Investors are still debating whether the surprise three-quarter point interest rate cut from the Federal Reserve on Tuesday was a sign that the economy is in worst shape than people thought — or whether the shock treatment to boost the economy will continue to provide stability in global financial markets.

Investors were disappointed with Apple, which after the closing bell Tuesday issued a less-than-enthusiastic outlook for profits in coming quarters. Apple, of course, was among the stock market's big winners last year and has emerged as a barometer of consumer health, given that its gadgets such as iPod and iPhone are among consumers' favorite toys.
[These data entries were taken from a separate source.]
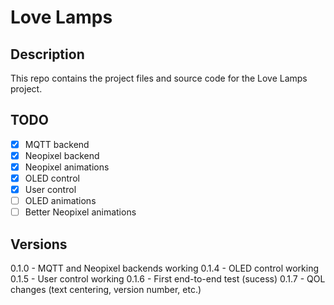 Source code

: # Love Lamps
## Description
This repo contains the project files and source code for the Love Lamps project.

## TODO
- [x] MQTT backend
- [x] Neopixel backend
- [x] Neopixel animations
- [x] OLED control
- [x] User control
- [ ] OLED animations
- [ ] Better Neopixel animations

## Versions
0.1.0 - MQTT and Neopixel backends working
0.1.4 - OLED control working
0.1.5 - User control working
0.1.6 - First end-to-end test (sucess)
0.1.7 - QOL changes (text centering, version number, etc.)
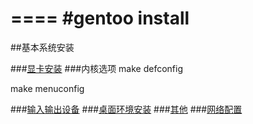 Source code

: ====
#gentoo install
====
##基本系统安装

###[显卡安装](https://wiki.gentoo.org/wiki/Intel)
###内核选项
  make defconfig
  
  make menuconfig
  

###[输入输出设备](https://wiki.gentoo.org/wiki/Synaptics)
###[桌面环境安装](https://wiki.gentoo.org/wiki/Evdev)
###[其他](https://wiki.gentoo.org/wiki/X_server)
###[网络配置](https://wiki.gentoo.org/wiki/NetworkManager)

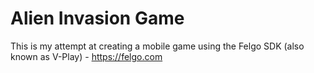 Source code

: # Alien Invasion Game

This is my attempt at creating a mobile game using the Felgo SDK (also known as V-Play) - https://felgo.com
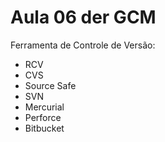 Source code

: # Aula 06 der GCM

Ferramenta de Controle de Versão:

* RCV
* CVS
* Source Safe
* SVN
* Mercurial
* Perforce
* Bitbucket
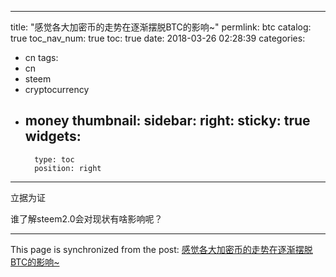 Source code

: 
---
title: "感觉各大加密币的走势在逐渐摆脱BTC的影响~"
permlink: btc
catalog: true
toc_nav_num: true
toc: true
date: 2018-03-26 02:28:39
categories:
- cn
tags:
- cn
- steem
- cryptocurrency
- money
thumbnail: 
sidebar:
    right:
        sticky: true
widgets:
    -
        type: toc
        position: right
---


立据为证

谁了解steem2.0会对现状有啥影响呢？

- - -

This page is synchronized from the post: [感觉各大加密币的走势在逐渐摆脱BTC的影响~](https://steemit.com/@andrewma/btc)
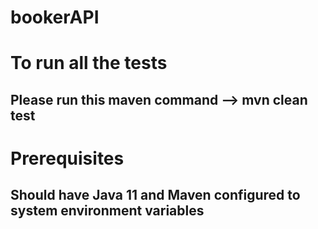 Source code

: # bookerAPI

# To run all the tests
## Please run this maven command --> mvn clean test

# Prerequisites
## Should have Java 11 and Maven configured to system environment variables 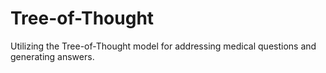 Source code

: # Tree-of-Thought
Utilizing the Tree-of-Thought model for addressing medical questions and generating answers. 
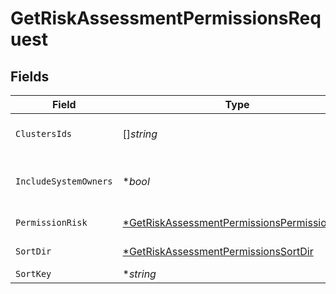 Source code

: # GetRiskAssessmentPermissionsRequest


## Fields

| Field                                                                                                                | Type                                                                                                                 | Required                                                                                                             | Description                                                                                                          |
| -------------------------------------------------------------------------------------------------------------------- | -------------------------------------------------------------------------------------------------------------------- | -------------------------------------------------------------------------------------------------------------------- | -------------------------------------------------------------------------------------------------------------------- |
| `ClustersIds`                                                                                                        | []*string*                                                                                                           | :heavy_minus_sign:                                                                                                   | the clusters ids to filter by                                                                                        |
| `IncludeSystemOwners`                                                                                                | **bool*                                                                                                              | :heavy_minus_sign:                                                                                                   | include systems default owners                                                                                       |
| `PermissionRisk`                                                                                                     | [*GetRiskAssessmentPermissionsPermissionRisk](../../models/operations/getriskassessmentpermissionspermissionrisk.md) | :heavy_minus_sign:                                                                                                   | the risk to filter by                                                                                                |
| `SortDir`                                                                                                            | [*GetRiskAssessmentPermissionsSortDir](../../models/operations/getriskassessmentpermissionssortdir.md)               | :heavy_minus_sign:                                                                                                   | sorting direction                                                                                                    |
| `SortKey`                                                                                                            | **string*                                                                                                            | :heavy_minus_sign:                                                                                                   | sort key                                                                                                             |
A weak outlook by Motorola mot also gave investors pause.

"With Apple being the best of breed and having all the right stuff, if they are not seeing demand, that means investors are taking out the best of the best," says Todd Clark, director of listed trading at Nollenberger Capital Partners .

The fact that the European Central Bank did not lower interest rates overnight in the wake of the Fed's rate cut Tuesday also was viewed negatively by investors who were looking for a coordinated rate-cut plan.
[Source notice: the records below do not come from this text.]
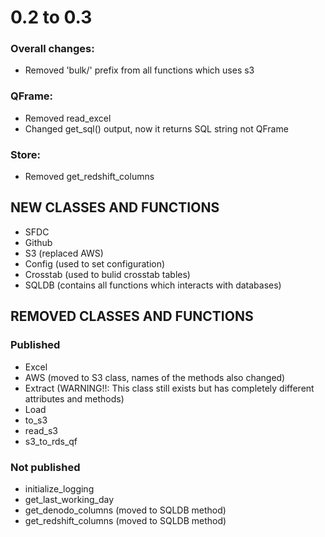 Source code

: # 0.2 to 0.3

### Overall changes:
- Removed 'bulk/' prefix from all functions which uses s3

### QFrame:
- Removed read_excel
- Changed get_sql() output, now it returns SQL string not QFrame

### Store:
- Removed get_redshift_columns

## NEW CLASSES AND FUNCTIONS
- SFDC
- Github
- S3 (replaced AWS)
- Config (used to set configuration)
- Crosstab (used to bulid crosstab tables)
- SQLDB (contains all functions which interacts with databases)

## REMOVED CLASSES AND FUNCTIONS
### Published
- Excel
- AWS (moved to S3 class, names of the methods also changed)
- Extract (WARNING!!: This class still exists but has completely different attributes and methods)
- Load
- to_s3
- read_s3
- s3_to_rds_qf

### Not published
- initialize_logging
- get_last_working_day
- get_denodo_columns (moved to SQLDB method)
- get_redshift_columns (moved to SQLDB method)
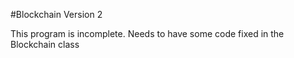 #Blockchain Version 2

<p> This program is incomplete. Needs to have some code fixed in the Blockchain class </p>
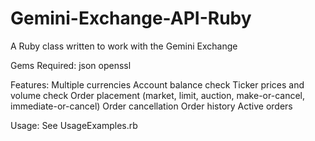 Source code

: # Gemini-Exchange-API-Ruby
A Ruby class written to work with the Gemini Exchange 

Gems Required:
json
openssl

Features:
Multiple currencies
Account balance check
Ticker prices and volume check
Order placement (market, limit, auction, make-or-cancel, immediate-or-cancel)
Order cancellation
Order history
Active orders

Usage:
See UsageExamples.rb
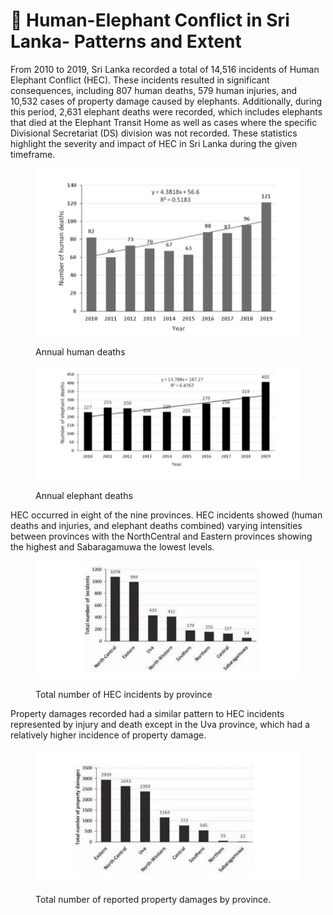 # 🦣 Human-Elephant Conflict in Sri Lanka- Patterns and Extent

From 2010 to 2019, Sri Lanka recorded a total of 14,516 incidents of Human Elephant Conflict (HEC). These incidents resulted in significant consequences, including 807 human deaths, 579 human injuries, and 10,532 cases of property damage caused by elephants. Additionally, during this period, 2,631 elephant deaths were recorded, which includes elephants that died at the Elephant Transit Home as well as cases where the specific Divisional Secretariat (DS) division was not recorded. These statistics highlight the severity and impact of HEC in Sri Lanka during the given timeframe.



<figure><img src="../../.gitbook/assets/1234.png" alt=""><figcaption><p>Annual human deaths</p></figcaption></figure>



<figure><img src="../../.gitbook/assets/12345.png" alt=""><figcaption><p>Annual elephant deaths</p></figcaption></figure>

HEC occurred in eight of the nine provinces. HEC incidents showed (human deaths and injuries, and elephant deaths combined) varying intensities between provinces with the NorthCentral and Eastern provinces showing the highest and Sabaragamuwa the lowest levels.



<figure><img src="../../.gitbook/assets/11111111.png" alt=""><figcaption><p>Total number of HEC incidents by province</p></figcaption></figure>

Property damages recorded had a similar pattern to HEC incidents represented by injury and death except in the Uva province, which had a relatively higher incidence of property damage.



<figure><img src="../../.gitbook/assets/22222222.png" alt=""><figcaption><p>Total number of reported property damages by province.</p></figcaption></figure>

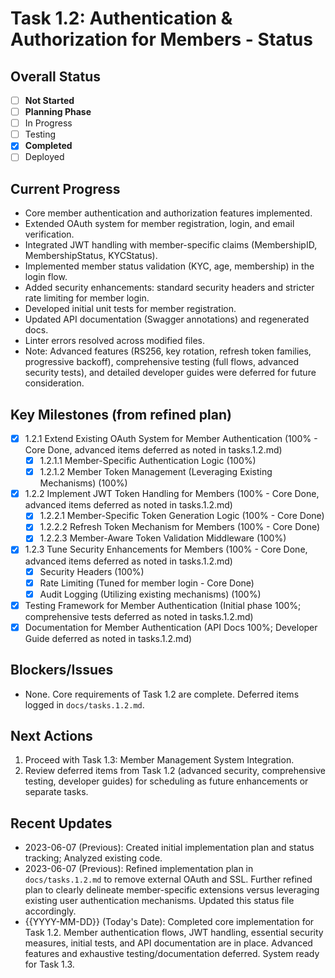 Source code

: # Task 1.2: Authentication & Authorization for Members - Status

## Overall Status
- [ ] **Not Started**
- [ ] **Planning Phase**
- [ ] In Progress
- [ ] Testing
- [X] **Completed**
- [ ] Deployed

## Current Progress
- Core member authentication and authorization features implemented.
- Extended OAuth system for member registration, login, and email verification.
- Integrated JWT handling with member-specific claims (MembershipID, MembershipStatus, KYCStatus).
- Implemented member status validation (KYC, age, membership) in the login flow.
- Added security enhancements: standard security headers and stricter rate limiting for member login.
- Developed initial unit tests for member registration.
- Updated API documentation (Swagger annotations) and regenerated docs.
- Linter errors resolved across modified files.
- Note: Advanced features (RS256, key rotation, refresh token families, progressive backoff), comprehensive testing (full flows, advanced security tests), and detailed developer guides were deferred for future consideration.

## Key Milestones (from refined plan)
- [X] 1.2.1 Extend Existing OAuth System for Member Authentication (100% - Core Done, advanced items deferred as noted in tasks.1.2.md)
    - [X] 1.2.1.1 Member-Specific Authentication Logic (100%)
    - [X] 1.2.1.2 Member Token Management (Leveraging Existing Mechanisms) (100%)
- [X] 1.2.2 Implement JWT Token Handling for Members (100% - Core Done, advanced items deferred as noted in tasks.1.2.md)
    - [X] 1.2.2.1 Member-Specific Token Generation Logic (100% - Core Done)
    - [X] 1.2.2.2 Refresh Token Mechanism for Members (100% - Core Done)
    - [X] 1.2.2.3 Member-Aware Token Validation Middleware (100%)
- [X] 1.2.3 Tune Security Enhancements for Members (100% - Core Done, advanced items deferred as noted in tasks.1.2.md)
    - [X] Security Headers (100%)
    - [X] Rate Limiting (Tuned for member login - Core Done)
    - [X] Audit Logging (Utilizing existing mechanisms) (100%)
- [X] Testing Framework for Member Authentication (Initial phase 100%; comprehensive tests deferred as noted in tasks.1.2.md)
- [X] Documentation for Member Authentication (API Docs 100%; Developer Guide deferred as noted in tasks.1.2.md)

## Blockers/Issues
- None. Core requirements of Task 1.2 are complete. Deferred items logged in `docs/tasks.1.2.md`.

## Next Actions
1.  Proceed with Task 1.3: Member Management System Integration.
2.  Review deferred items from Task 1.2 (advanced security, comprehensive testing, developer guides) for scheduling as future enhancements or separate tasks.

## Recent Updates
- 2023-06-07 (Previous): Created initial implementation plan and status tracking; Analyzed existing code.
- 2023-06-07 (Previous): Refined implementation plan in `docs/tasks.1.2.md` to remove external OAuth and SSL. Further refined plan to clearly delineate member-specific extensions versus leveraging existing user authentication mechanisms. Updated this status file accordingly.
- {{YYYY-MM-DD}} (Today's Date): Completed core implementation for Task 1.2. Member authentication flows, JWT handling, essential security measures, initial tests, and API documentation are in place. Advanced features and exhaustive testing/documentation deferred. System ready for Task 1.3.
"Investors think we need global easing to help thwart a recession," says Andy Brooks, head trader at T. Rowe Price, a large mutual fund company.

The early weakness on Wall Street dragged the Nasdaq composite into official bear market territory, defined as a drop of 20% or more from a high.

Still, all the recent selling has created some investment opportunities, says T. Rowe Price's Brooks.

"We are trying to be smart buyers," says Brooks, who adds a lot of the selling in the tech sector may be smart investors selling their big winners to raise cash to buy stocks that are now down big and which present value.

The key level professional investors are watching is the lows hit early Tuesday when panic selling was at its highest. If the market can stay above those levels, it could bring in buyers, says Clark. The Dow's low Tuesday was 11,634.82.

Asian shares rose overnight after Tuesday's cut, but European stocks dropped in a volatile market Wednesday after European Central Bank President Jean-Claude Trichet appeared unmoved by the Federal Reserve's decision to cut interest rates, according to Dow Jones Newswires. Some investors had hoped the ECB would signal willingness to cut rates.

Britain's FTSE 100 closed down 2.3%, Germany's DAX index fell 4.9%, and France's CAC-40 fell 4.3%.